Hadley Point has 2 ways in which to venture. North East into strong head winds at times, or NorthWest. My suggestion for ease is to bank right out of the Hadley Cove and proceed on the right about 30 feet from shore. WARNING:: There are some jagged rocks that exceed 20 feet from shore, and with a heavy wind you may be looking at some trouble if you are not prepared.
Proceed Northeast for approximately a mile. (There is a good reason for doing this and I will explain in a few.)
At this point there are some great views of the mainland, however you should stay focused on your purpose. Now, at the mile or so mark, you have headed into the wind. you now need to cross over the channel, which is around 1/2 mile to 1 full mile. You are going to cross at a Northern direction, but with the head wind you should notice you are heading more North West. This is the reason for heading around a mile up from Hadley Cove. The head wind can set you off your shore target by a mile. Although not a strenuoa paddle, it can be a real challenge if you are not preparred for waves of 2 or more feet.
You may be asking why you would want to go through all this... There is a reward at the end as I learned later that day, and will explain more in a few.
Your aiming point should be for a small island that just to the right from the center of the channel. Thomas Isle and the "Twinnies" are your focus. the Twinnies are two identical formations that stand guard and if you look carefully there are always seals basking or sun bathing. Get in a look before you actually get to the formations because the seals will scatter into the extremely cold 52 degree water. Once you get to Thomas Isle, which is the small island, you can set your boat cautiously and land on the rocks. These are very rough fixtures to the island and would suggest caution when exiting your boat. Enjoy lunch here and pay very close attention to the mouth of the channel. 9 out of 10 times I have been here there have been porpose and small whales blowing hot air from there lungs.

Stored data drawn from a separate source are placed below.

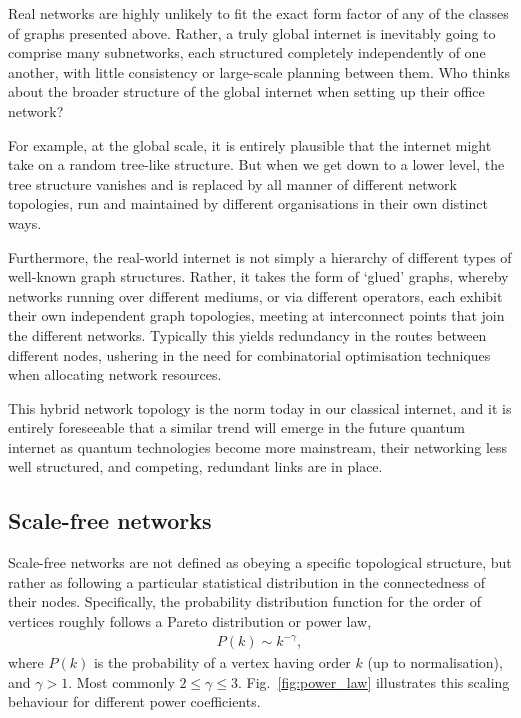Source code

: Real networks are highly unlikely to fit the exact form factor of any of the classes of graphs presented above. Rather, a truly global internet is inevitably going to comprise many subnetworks, each structured completely independently of one another, with little consistency or large-scale planning between them. Who thinks about the broader structure of the global internet when setting up their office network?

For example, at the global scale, it is entirely plausible that the internet might take on a random tree-like structure. But when we get down to a lower level, the tree structure vanishes and is replaced by all manner of different network topologies, run and maintained by different organisations in their own distinct ways.

Furthermore, the real-world internet is not simply a hierarchy of different types of well-known graph structures. Rather, it takes the form of `glued' graphs, whereby networks running over different mediums, or via different operators, each exhibit their own independent graph topologies, meeting at interconnect points that join the different networks. Typically this yields redundancy in the routes between different nodes, ushering in the need for combinatorial optimisation techniques when allocating network resources.

This hybrid network topology is the norm today in our classical internet, and it is entirely foreseeable that a similar trend will emerge in the future quantum internet as quantum technologies become more mainstream, their networking less well structured, and competing, redundant links are in place.

%
%

\subsection{Scale-free networks}\label{sec:scale_free_networks}

Scale-free networks are not defined as obeying a specific topological structure, but rather as following a particular statistical distribution in the connectedness of their nodes. Specifically, the probability distribution function for the order of vertices roughly follows a Pareto distribution or power law,
\begin{align}\label{eq:pareto_dist}
	P(k) \sim k^{-\gamma},
\end{align}
where $P(k)$ is the probability of a vertex having order $k$ (up to normalisation), and \mbox{$\gamma>1$}. Most commonly \mbox{$2\leq\gamma\leq 3$}. Fig.~\ref{fig:power_law} illustrates this scaling behaviour for different power coefficients.

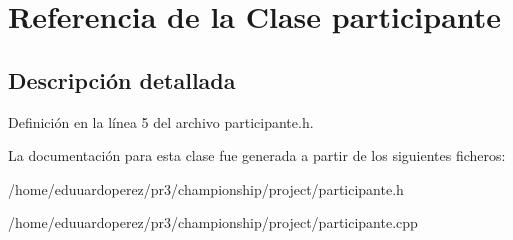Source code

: \hypertarget{classparticipante}{}\section{Referencia de la Clase participante}
\label{classparticipante}


\subsection{Descripción detallada}


Definición en la línea 5 del archivo participante.\+h.



La documentación para esta clase fue generada a partir de los siguientes ficheros\+:\begin{DoxyCompactItemize}
\item 
/home/eduuardoperez/pr3/championship/project/participante.\+h\item 
/home/eduuardoperez/pr3/championship/project/participante.\+cpp\end{DoxyCompactItemize}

Leaving Thomas Isle, proceed to the North West and the shores to your right. There are NO smooth rock formations, and I would suggest that fiberglass boats not land here. the footing is unstable and with crashing waves, you can actually get cut, as I did, from a fall or slip.
There is plenty to see here to the trained eye. Wildlife galore, which can include Puffins, whales, seals and plenty of sea going birds.
Although the days we have been out in this region, we encountered heavy winds, there are times that the water and waves are slow to non-existant.
To get back to your point of origin, (which is around 5 nautical miles) you will want to venture due south so that Thomas Isle is to your left. It is easier to paddle then returning the exact way you came.
Once back in the cove you will notice that the wind and the rough of the waves has all but disappeared.
Final Note: If you don't feel like doing this trip yourself, there are 2 guide companies that supply the boats, and instruction for a 2-3 hour tour. NEVER do this venture alone. Always stay alert and use the proper equipment.
Follow the signs for Indian Point. Pass the entrance to Indian Point park and you will see signs for Hadley Point Fishing Pier. Finding Parking may be tricky, however you can launch your boat(s) and use the side of the road as parking.